Movie Review: 12 Years a Slave

AHA Communications Assistant Christian Hagen calls 12 Years a Slave, a new movie starring Chiwetel Ejiofor, Michael Fassbender, and Brad Pitt, a “challenging yet utterly essential” film.


The implications and horrors of slavery have been touched on time and again by Hollywood, with tales ranging from the political (Lincoln) to the epic (Roots) to the violently fantastical (Django Unchained).

But rarely has a film tackled the subject with such reality and nuance as director Steve McQueen’s 12 Years a Slave, the harrowing true story of Solomon Northup, a free black man from New York who was tricked, kidnapped, and sold into slavery for more than a decade.

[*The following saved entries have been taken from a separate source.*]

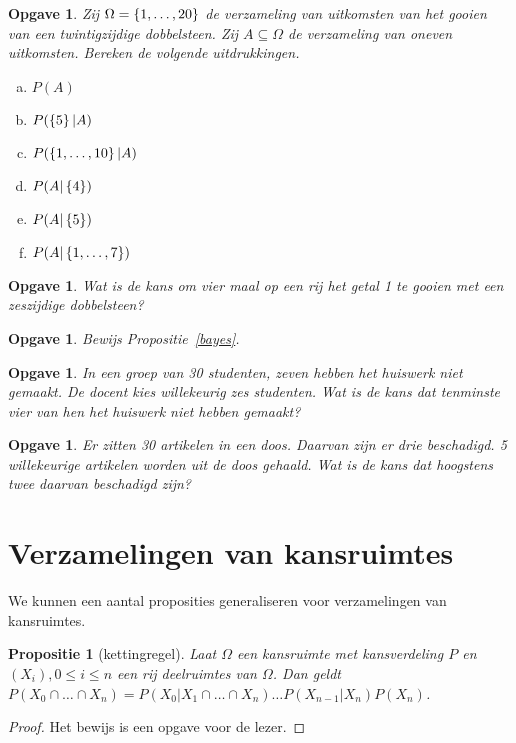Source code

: \documentclass[a4paper]{book}
\newtheorem{proposition}[theorem]{Propositie}
\newtheorem{exercise}[theorem]{Opgave}
\theoremstyle{definition}
\begin{document}
\begin{exercise}
    Zij $\Omega = \set{1,\dots,20}$ de verzameling van uitkomsten van het gooien van een twintigzijdige dobbelsteen.
    Zij $A \subseteq \Omega$ de verzameling van oneven uitkomsten.
    Bereken de volgende uitdrukkingen.
    \begin{enumerate}[a.]
        \item $P(A)$
        \item $P(\set{5}|A)$
        \item $P(\set{1,\dots,10}|A)$
        \item $P(A|\set{4})$
        \item $P(A|\set{5})$
        \item $P(A|\set{1,\dots,7})$
    \end{enumerate}
\end{exercise}

\begin{exercise}
Wat is de kans om vier maal op een rij het getal 1 te gooien met een zeszijdige dobbelsteen?
\end{exercise}

\begin{exercise}
    Bewijs Propositie~\ref{bayes}.
\end{exercise}

\begin{exercise}
In een groep van 30 studenten, zeven hebben het huiswerk niet gemaakt. De docent kies willekeurig zes studenten.
Wat is de kans dat tenminste vier van hen het huiswerk niet hebben gemaakt?
\end{exercise}

\begin{exercise}
Er zitten 30 artikelen in een doos. Daarvan zijn er drie beschadigd.
5 willekeurige artikelen worden uit de doos gehaald. Wat is de kans dat hoogstens twee daarvan beschadigd zijn?
\end{exercise}


\section{Verzamelingen van kansruimtes}
We kunnen een aantal proposities generaliseren voor verzamelingen van kansruimtes.

\begin{proposition}[kettingregel]
    Laat $\Omega$ een kansruimte met kansverdeling $P$ en $(X_i), 0 \leq i \leq n$ een rij deelruimtes van $\Omega$.
    Dan geldt $P(X_0 \cap \dots \cap X_n) = P(X_0|X_1 \cap \dots \cap X_n) \dots P(X_{n-1}|X_n)P(X_n)$.
\end{proposition}
\begin{proof}
    Het bewijs is een opgave voor de lezer.
\end{proof}
\end{document}
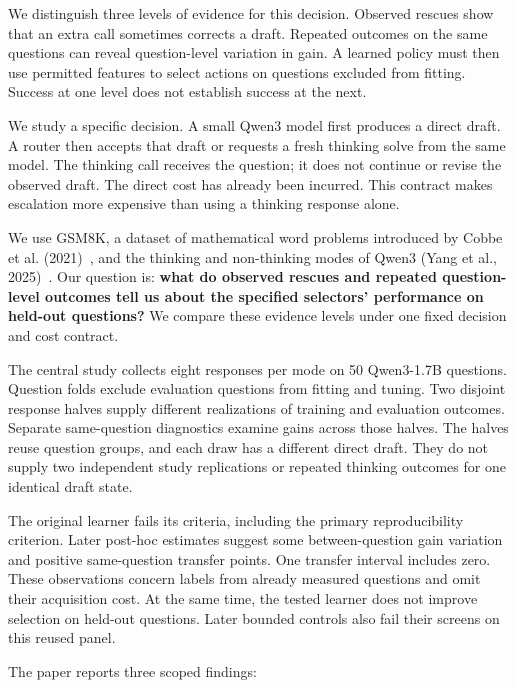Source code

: \documentclass[11pt,a4paper]{article}
\begin{document}
We distinguish three levels of evidence for this decision. Observed rescues show that an extra call sometimes corrects a draft. Repeated outcomes on the same questions can reveal question-level variation in gain. A learned policy must then use permitted features to select actions on questions excluded from fitting. Success at one level does not establish success at the next.

We study a specific decision. A small Qwen3 model first produces a direct draft. A router then accepts that draft or requests a fresh thinking solve from the same model. The thinking call receives the question; it does not continue or revise the observed draft. The direct cost has already been incurred. This contract makes escalation more expensive than using a thinking response alone.

We use GSM8K, a dataset of mathematical word problems introduced by Cobbe et al. (2021)~\citep{cobbe2021gsm8k}, and the thinking and non-thinking modes of Qwen3 (Yang et al., 2025)~\citep{qwen2025qwen3}. Our question is: \textbf{what do observed rescues and repeated question-level outcomes tell us about the specified selectors' performance on held-out questions?} We compare these evidence levels under one fixed decision and cost contract.

The central study collects eight responses per mode on 50 Qwen3-1.7B questions. Question folds exclude evaluation questions from fitting and tuning. Two disjoint response halves supply different realizations of training and evaluation outcomes. Separate same-question diagnostics examine gains across those halves. The halves reuse question groups, and each draw has a different direct draft. They do not supply two independent study replications or repeated thinking outcomes for one identical draft state.

The original learner fails its criteria, including the primary reproducibility criterion. Later post-hoc estimates suggest some between-question gain variation and positive same-question transfer points. One transfer interval includes zero. These observations concern labels from already measured questions and omit their acquisition cost. At the same time, the tested learner does not improve selection on held-out questions. Later bounded controls also fail their screens on this reused panel.

The paper reports three scoped findings:
\end{document}
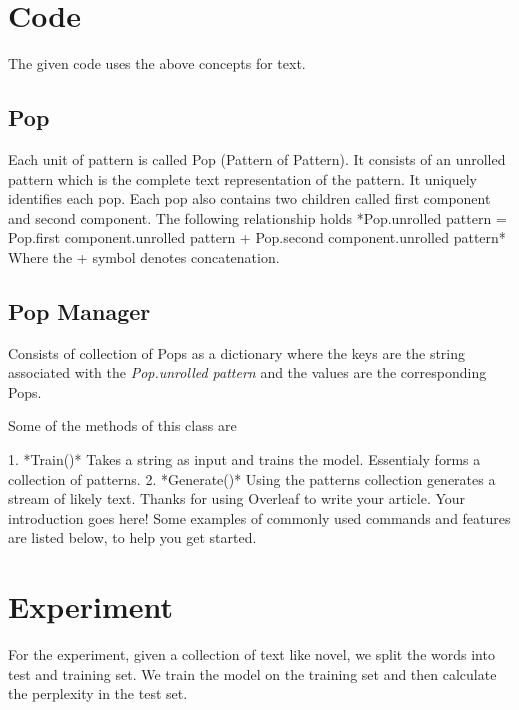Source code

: \documentclass[fleqn,10pt]{olplainarticle}
\begin{document}
\section*{Code}
The given code uses the above concepts for text. 

\subsection{Pop}
Each unit of pattern is called Pop (Pattern of Pattern). It consists of an unrolled pattern which is the complete text representation of the pattern. It uniquely identifies each pop. Each pop also contains two children called first component and second component. 
The following relationship holds 
*Pop.unrolled pattern = Pop.first component.unrolled pattern + Pop.second component.unrolled pattern*
Where the + symbol denotes concatenation. 

\subsection{Pop Manager}
Consists of collection of Pops as a dictionary where the keys are the string associated with the \textit{Pop.unrolled pattern} and the values are the corresponding Pops.

Some of the methods of this class are 

1. *Train()* Takes a string as input and trains the model. Essentialy forms a collection of patterns.
2. *Generate()* Using the patterns collection generates a stream of likely text. 
Thanks for using Overleaf to write your article. Your introduction goes here! Some examples of commonly used commands and features are listed below, to help you get started.

\section*{Experiment}
For the experiment, given a collection of text like novel, we split the words into test and training set. We train the model on the training set and then calculate the perplexity in the test set.














\end{document}
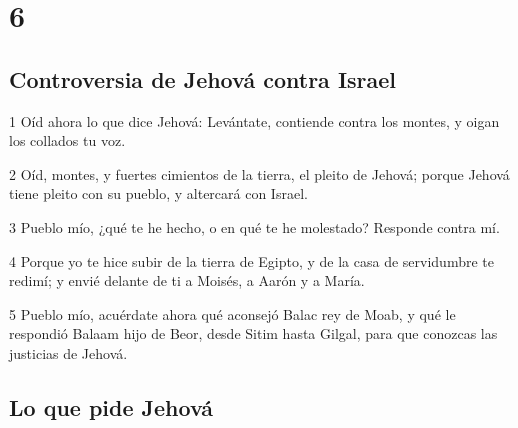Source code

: \chapter{6}

\section*{Controversia de Jehová contra Israel}

\par 1 Oíd ahora lo que dice Jehová: Levántate, contiende contra los montes, y oigan los collados tu voz.
\par 2 Oíd, montes, y fuertes cimientos de la tierra, el pleito de Jehová; porque Jehová tiene pleito con su pueblo, y altercará con Israel.
\par 3 Pueblo mío, ¿qué te he hecho, o en qué te he molestado? Responde contra mí.
\par 4 Porque yo te hice subir de la tierra de Egipto, y de la casa de servidumbre te redimí; y envié delante de ti a Moisés, a Aarón y a María. 
\par 5 Pueblo mío, acuérdate ahora qué aconsejó Balac rey de Moab, y qué le respondió Balaam hijo de Beor, desde Sitim hasta Gilgal, para que conozcas las justicias de Jehová.

\section*{Lo que pide Jehová}

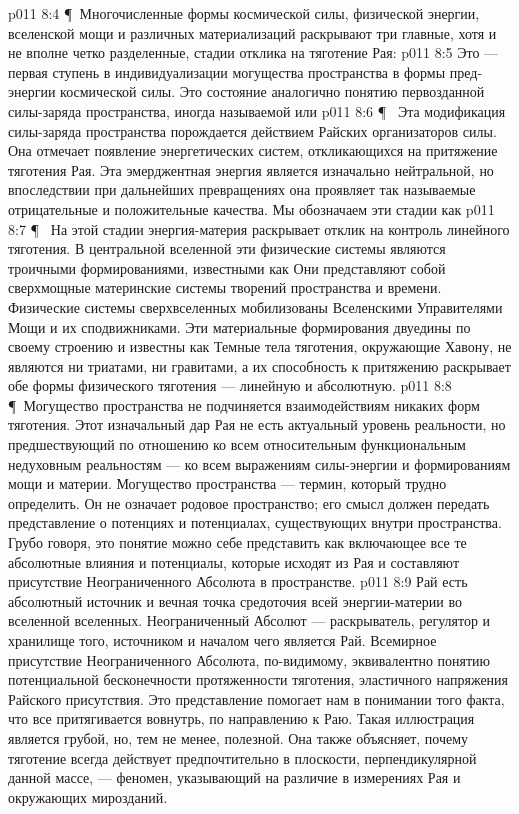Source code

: \vs p011 8:4 \P\ Многочисленные формы космической силы, физической энергии, вселенской мощи и различных материализаций раскрывают три главные, хотя и не вполне четко разделенные, стадии отклика на тяготение Рая:
\vs p011 8:5 \bibnobreakspace {} Это --- первая ступень в индивидуализации могущества пространства в формы пред\hyp{}энергии космической силы. Это состояние аналогично понятию первозданной силы\hyp{}заряда пространства, иногда называемой  или 
\vs p011 8:6 \P\ \bibnobreakspace {} Эта модификация силы\hyp{}заряда пространства порождается действием Райских организаторов силы. Она отмечает появление энергетических систем, откликающихся на притяжение тяготения Рая. Эта эмерджентная энергия является изначально нейтральной, но впоследствии при дальнейших превращениях она проявляет так называемые отрицательные и положительные качества. Мы обозначаем эти стадии как 
\vs p011 8:7 \P\ \bibnobreakspace {} На этой стадии энергия\hyp{}материя раскрывает отклик на контроль линейного тяготения. В центральной вселенной эти физические системы являются троичными формированиями, известными как  Они представляют собой сверхмощные материнские системы творений пространства и времени. Физические системы сверхвселенных мобилизованы Вселенскими Управителями Мощи и их сподвижниками. Эти материальные формирования двуедины по своему строению и известны как  Темные тела тяготения, окружающие Хавону, не являются ни триатами, ни гравитами, а их способность к притяжению раскрывает обе формы физического тяготения --- линейную и абсолютную.
\vs p011 8:8 \P\ Могущество пространства не подчиняется взаимодействиям никаких форм тяготения. Этот изначальный дар Рая не есть актуальный уровень реальности, но предшествующий по отношению ко всем относительным функциональным недуховным реальностям --- ко всем выражениям силы\hyp{}энергии и формированиям мощи и материи. Могущество пространства --- термин, который трудно определить. Он не означает родовое пространство; его смысл должен передать представление о потенциях и потенциалах, существующих внутри пространства. Грубо говоря, это понятие можно себе представить как включающее все те абсолютные влияния и потенциалы, которые исходят из Рая и составляют присутствие Неограниченного Абсолюта в пространстве.
\vs p011 8:9 Рай есть абсолютный источник и вечная точка средоточия всей энергии\hyp{}материи во вселенной вселенных. Неограниченный Абсолют --- раскрыватель, регулятор и хранилище того, источником и началом чего является Рай. Всемирное присутствие Неограниченного Абсолюта, по\hyp{}видимому, эквивалентно понятию потенциальной бесконечности протяженности тяготения, эластичного напряжения Райского присутствия. Это представление помогает нам в понимании того факта, что все притягивается вовнутрь, по направлению к Раю. Такая иллюстрация является грубой, но, тем не менее, полезной. Она также объясняет, почему тяготение всегда действует предпочтительно в плоскости, перпендикулярной данной массе, --- феномен, указывающий на различие в измерениях Рая и окружающих мирозданий.
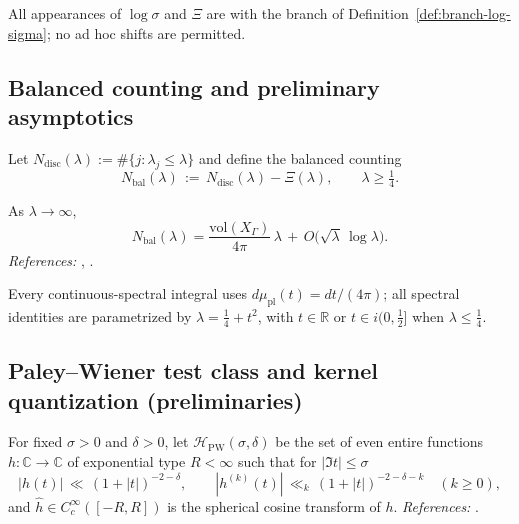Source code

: \begin{invariant}
\label{inv:C1}
All appearances of $\log \sigma$ and $\Xi$ are with the branch of Definition~\ref{def:branch-log-sigma}; no ad hoc shifts are permitted. \relax
\end{invariant}

\subsection{Balanced counting and preliminary asymptotics} %
\label{subsec:ch4-part1-balanced} \relax

\begin{definition}
\label{def:balanced-counting}
Let $N_{\mathrm{disc}}(\lambda):=\#\{j:\lambda_j\le \lambda\}$ and define the balanced counting
\[
  N_{\mathrm{bal}}(\lambda) \,:=\, N_{\mathrm{disc}}(\lambda) - \Xi(\lambda),\qquad \lambda\ge \tfrac14.
\]
\end{definition}

\begin{theorem}
\label{thm:balanced-selberg}
As $\lambda\to\infty$,
\[
  N_{\mathrm{bal}}(\lambda) = \frac{\mathrm{vol}(X_\Gamma)}{4\pi}\,\lambda \,+\, O\!\big(\sqrt{\lambda}\,\log \lambda\big).
\]
\emph{References:} \cite[Ch.~11–12]{Hejhal1983vol2}, \cite{Selberg1956}. \relax
\end{theorem}

\begin{invariant}
\label{inv:C2C3}
Every continuous-spectral integral uses $d\mu_{\mathrm{pl}}(t)=dt/(4\pi)$; all spectral identities are parametrized by $\lambda=\frac14+t^2$, with $t\in\mathbb{R}$ or $t\in i(0,\tfrac12]$ when $\lambda\le \frac14$. \relax
\end{invariant}

\subsection{Paley–Wiener test class and kernel quantization (preliminaries)} %
\label{subsec:ch4-part1-PW-kernel} \relax

\begin{definition}
\label{def:PW-class}
For fixed $\sigma>0$ and $\delta>0$, let $\mathcal{H}_{\mathrm{PW}}(\sigma,\delta)$ be the set of even entire functions $h:\mathbb{C}\to \mathbb{C}$ of exponential type $R<\infty$ such that for $|\Im t|\le \sigma$
\[
  |h(t)| \,\ll\, (1+|t|)^{-2-\delta},\qquad
  |h^{(k)}(t)| \,\ll_k\, (1+|t|)^{-2-\delta-k}\quad (k\ge 0),
\]
and $\widehat{h}\in C_c^\infty([-R,R])$ is the spherical cosine transform of $h$. \emph{References:} \cite[Ch.~3]{Hejhal1983vol2}. \relax
\end{definition}

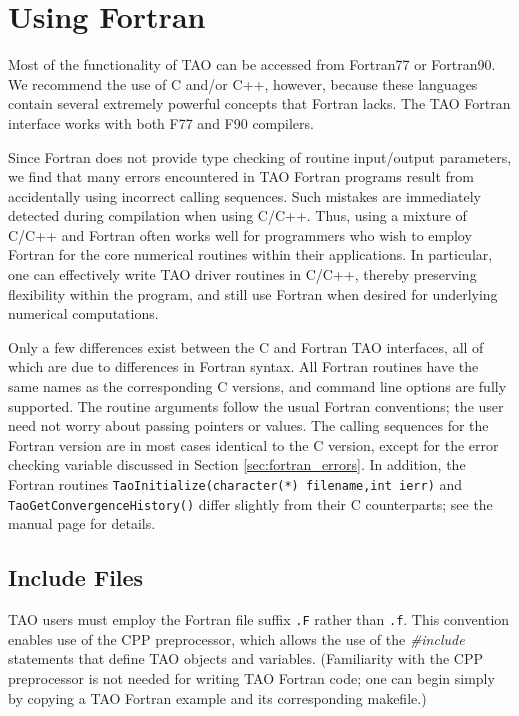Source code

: \section{Using Fortran}
\label{chapter:fortran}
Most of the functionality of TAO can be accessed from Fortran77 or 
Fortran90.  We recommend the use of C and/or C++, however, 
because these languages contain several extremely powerful concepts 
that Fortran lacks.  The TAO Fortran interface works with 
both F77 and F90 compilers.

Since Fortran does not provide type checking of routine input/output
parameters, we find that many errors encountered in TAO Fortran
programs result from accidentally using incorrect calling sequences.
Such mistakes are immediately detected during compilation when using
C/C++.  Thus, using a mixture of C/C++ and Fortran often works well
for programmers who wish to employ Fortran for the core numerical
routines within their applications.  In particular, one can
effectively write TAO driver routines in C/C++, thereby preserving
flexibility within the program, and still use Fortran when desired for
underlying numerical computations.


Only a few differences exist between the C and Fortran TAO interfaces,
all of which are due to differences in Fortran syntax.  All Fortran
routines have the same names as the corresponding C versions, and
command line options are fully supported. The routine arguments follow
the usual Fortran conventions; the user need not worry about passing
pointers or values.  The calling sequences for the Fortran version are
in most cases identical to the C version, except for the error
checking variable discussed in Section \ref{sec:fortran_errors}.  In
addition, the Fortran routines {\tt TaoInitialize(character(*) filename,int ierr)} and {\tt TaoGetConvergenceHistory()}
differ slightly from their C counterparts; see the manual page for
details.

\subsection{Include Files}
\label{sec:fortran_includes}

TAO users must employ the Fortran file suffix {\tt .F}
rather than {\tt .f}.  This convention enables use of the CPP
preprocessor, which allows the use of the {\em \#include} statements
that define TAO objects and variables. (Familiarity with the CPP
preprocessor is not needed for writing TAO Fortran code; one can
begin simply by copying a TAO Fortran example and its corresponding
makefile.)  

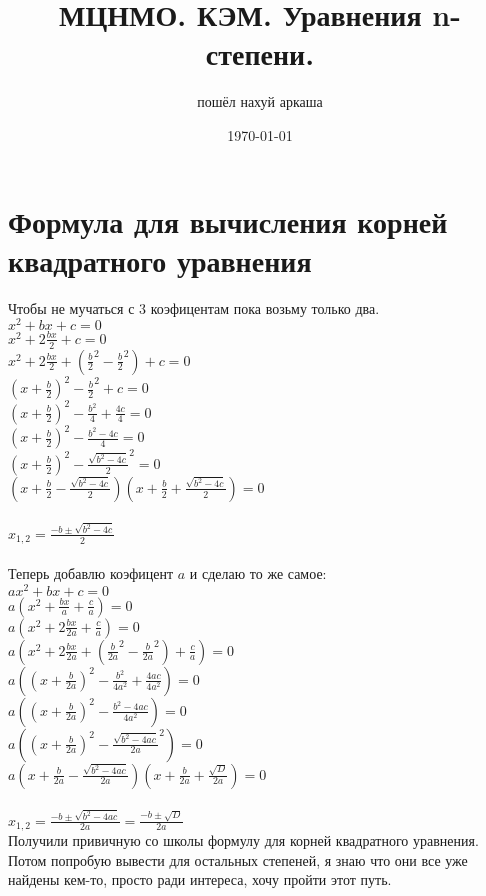 \documentclass{article} %
\title{МЦНМО. КЭМ. Уравнения n-степени.}
\author{пошёл нахуй аркаша}
\date{\today}
\begin{document}
	
	\maketitle
	\newpage
	
	\section{Формула для вычисления корней квадратного уравнения}{
		Чтобы не мучаться с $3$ коэфицентам пока возьму только два.\\
		$x^2+bx+c=0$\\
		$x^2+2\frac{bx}{2}+c=0$\\
		$x^2+2\frac{bx}{2}+(\frac{b}{2}^2-\frac{b}{2}^2)+c=0$\\
		$(x+\frac{b}{2})^2-\frac{b}{2}^2+c=0$\\
		$(x+\frac{b}{2})^2-\frac{b^2}{4}+\frac{4c}{4}=0$\\
		$(x+\frac{b}{2})^2-\frac{b^2-4c}{4}=0$\\
		$(x+\frac{b}{2})^2-\frac{\sqrt{b^2-4c}}{2}^2=0$\\
		$(x+\frac{b}{2}-\frac{\sqrt{b^2-4c}}{2})(x+\frac{b}{2}+\frac{\sqrt{b^2-4c}}{2})=0$\\\\
		$x_{1,2} = \frac{-b\pm\sqrt{b^2-4c}}{2}$\\\\
		Теперь добавлю коэфицент $a$ и сделаю то же самое:\\
		$ax^2+bx+c=0$\\
		$a(x^2+\frac{bx}{a}+\frac{c}{a})=0$\\
		$a(x^2+2\frac{bx}{2a}+\frac{c}{a})=0$\\
		$a(x^2+2\frac{bx}{2a}+(\frac{b}{2a}^2 - \frac{b}{2a}^2)+\frac{c}{a})=0$\\
		$a((x+\frac{b}{2a})^2 - \frac{b^2}{4a^2} + \frac{4ac}{4a^2})=0$\\
		$a((x+\frac{b}{2a})^2 - \frac{b^2-4ac}{4a^2})=0$\\
		$a((x+\frac{b}{2a})^2 - \frac{\sqrt{b^2-4ac}}{2a}^2)=0$\\
		$a(x+\frac{b}{2a} - \frac{\sqrt{b^2-4ac}}{2a})(x+\frac{b}{2a} + \frac{\sqrt{D}}{2a})=0$\\\\
		$x_{1,2} = \frac{-b\pm\sqrt{b^2-4ac}}{2a} = \frac{-b\pm\sqrt{D}}{2a}$\\
		Получили привичную со школы формулу для корней квадратного уравнения. Потом попробую вывести для остальных степеней, я знаю что они все уже найдены кем-то, просто ради интереса, хочу пройти этот путь.
	}
\end{document}
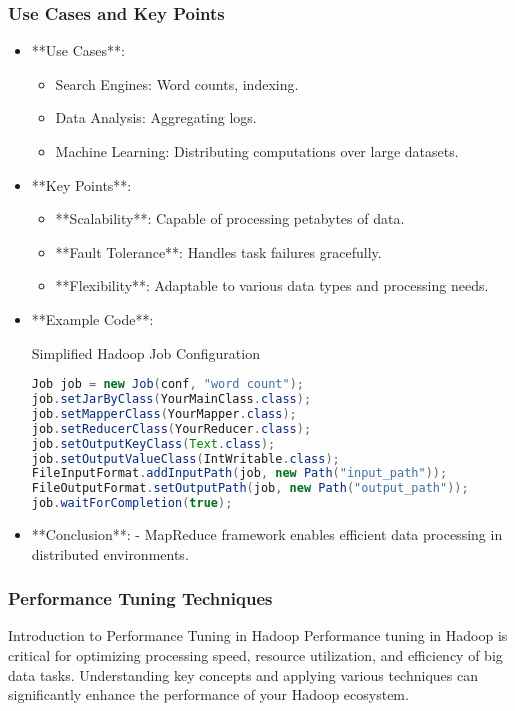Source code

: \documentclass[aspectratio=169]{beamer}
\begin{document}
\begin{frame}[fragile]
    \frametitle{Use Cases and Key Points}
    \begin{itemize}
        \item **Use Cases**:
        \begin{itemize}
            \item Search Engines: Word counts, indexing.
            \item Data Analysis: Aggregating logs.
            \item Machine Learning: Distributing computations over large datasets.
        \end{itemize}
        \item **Key Points**:
        \begin{itemize}
            \item **Scalability**: Capable of processing petabytes of data.
            \item **Fault Tolerance**: Handles task failures gracefully.
            \item **Flexibility**: Adaptable to various data types and processing needs.
        \end{itemize}
        \item **Example Code**:
        \begin{block}{Simplified Hadoop Job Configuration}
        \begin{lstlisting}[language=Java]
Job job = new Job(conf, "word count");
job.setJarByClass(YourMainClass.class);
job.setMapperClass(YourMapper.class);
job.setReducerClass(YourReducer.class);
job.setOutputKeyClass(Text.class);
job.setOutputValueClass(IntWritable.class);
FileInputFormat.addInputPath(job, new Path("input_path"));
FileOutputFormat.setOutputPath(job, new Path("output_path"));
job.waitForCompletion(true);
        \end{lstlisting}
        \end{block}
        \item **Conclusion**: 
          - MapReduce framework enables efficient data processing in distributed environments.
    \end{itemize}
\end{frame}

\begin{frame}[fragile]
    \frametitle{Performance Tuning Techniques}
    \begin{block}{Introduction to Performance Tuning in Hadoop}
        Performance tuning in Hadoop is critical for optimizing processing speed, resource utilization, and efficiency of big data tasks. Understanding key concepts and applying various techniques can significantly enhance the performance of your Hadoop ecosystem.
    \end{block}
\end{frame}
\end{document}
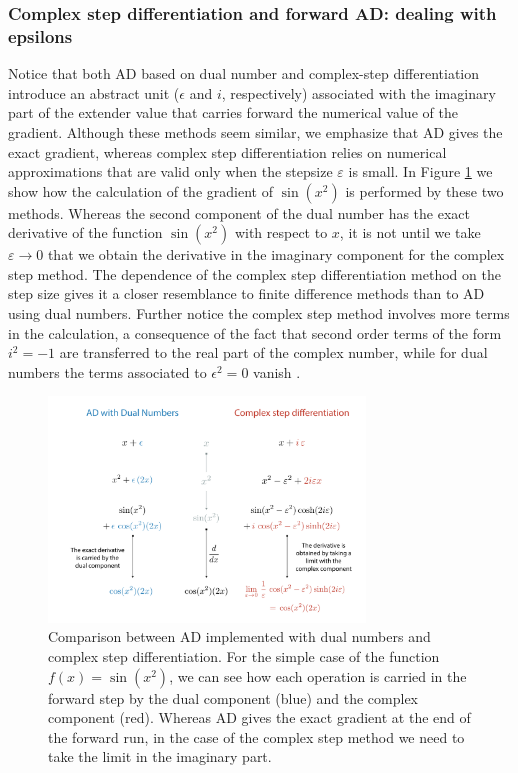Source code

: \subsubsection{Complex step differentiation and forward AD: dealing with epsilons}

Notice that both AD based on dual number and complex-step differentiation introduce an abstract unit ($\epsilon$ and $i$, respectively) associated with the imaginary part of the extender value that carries forward the numerical value of the gradient.
Although these methods seem similar, we emphasize that AD gives the exact gradient, whereas complex step differentiation relies on numerical approximations that are valid only when the stepsize $\varepsilon$ is small. 
In Figure \ref{fig:complex-step-AD} we show how the calculation of the gradient of $\sin (x^2)$ is performed by these two methods.
Whereas the second component of the dual number has the exact derivative of the function $\sin(x^2)$ with respect to $x$, it is not until we take $\varepsilon \rightarrow 0$ that we obtain the derivative in the imaginary component for the complex step method.
The dependence of the complex step differentiation method on the step size gives it a closer resemblance to finite difference methods than to AD using dual numbers.
Further notice the complex step method involves more terms in the calculation, a consequence of the fact that second order terms of the form $i^2 = -1$ are transferred to the real part of the complex number, while for dual numbers the terms associated to $\epsilon^2 = 0$ vanish \cite{martins2001connection}. 
\begin{figure}[t]
    \centering
    \includegraphics[width=0.75\textwidth]{tex/figures/complex-step-AD.pdf}
    \caption{Comparison between AD implemented with dual numbers and complex step differentiation. For the simple case of the function $f(x) = \sin(x^2)$, we can see how each operation is carried in the forward step by the dual component (blue) and the complex component (red). Whereas AD gives the exact gradient at the end of the forward run, in the case of the complex step method we need to take the limit in the imaginary part. }
    \label{fig:complex-step-AD}
\end{figure}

The film captures an artistic and humanistic beauty in its construction, and hauntingly captures the spirit of Northup’s memoirs.

In the process of telling a story of deep sorrow and complex history, 12 Years also accomplishes a surprising feat: It explores the positive and negative applications of religion in slavery, ultimately revealing that it is human nature, not spiritual ideologies, which guides the actions of the characters. Northup’s slavers quote Bible verses to justify their cruelty, while many of his fellow slaves use prayer to cope with their circumstances. In the end, the survival of the oppressed comes down to community and the help they can provide one another. The overtones of dogma’s hope and its errors drive the film beyond a simple recitation of facts and into a profound question of the roles of morality in our society.

Anchoring the film is a brilliant performance by Chiwetel Ejiofor as Northup, who shines through the film’s staggering cast (including Benedict Cumberbatch, Michael Fassbender, Paul Dano, Brad Pitt, and Paul Giamatti, among many others) with a portrayal as a flawed man whose endurance lies in his personal strength and his hope that one day he might be reunited with his family.

But to call this an actor’s exercise would be a detriment to the film’s incredible power. Beyond a keen visual eye and a stirring score, the film is a portrait of a time in our nation’s history we have long tried to repress from our collective memories. And a stark portrait it is; the vicious treatment Northup and the other slaves endure is nothing short of appalling.

A particularly heartbreaking scene midway through Northup’s enslavement shows him getting into an argument with one of his overseers (Dano). Angry, the overseer and his friends hang Northup from a tree, leaving him just enough rope that he can survive by standing on his toes in the mud. Though the overseer is sent away before completing the murder, Northup is left by his owners to hang the rest of the day.

McQueen films the experience with an impartial static shot that lasts several minutes, as Northup struggles to remain standing long enough to stay alive while the rest of the plantation carries on around him, trying to pretend that nothing is wrong. As an audience member, you can only hold out your hands and implore the characters in the background to stop what they’re doing and cut the rope to set him free.

And that is the most important lesson of 12 Years a Slave: We cannot pretend that these atrocities didn’t happen, nor that others like it happen today, without being culpable in their outcomes. Northup’s story is an exception, the rare man able to tell the story of his loss of freedom. The far more common tale is that rarely told, but which appears throughout this film in the lives of those Northup comes to know. It’s the story of a race of people in chains they cannot break alone.

What could have been a romanticized snapshot of a time long gone instead stands as a reminder that the past is not dead, that bondage should not be easily forgotten, and that those who can justify the enslavement of another can justify anything, no matter how horrible, and still be allowed their freedom. It’s a deeply challenging yet utterly essential film.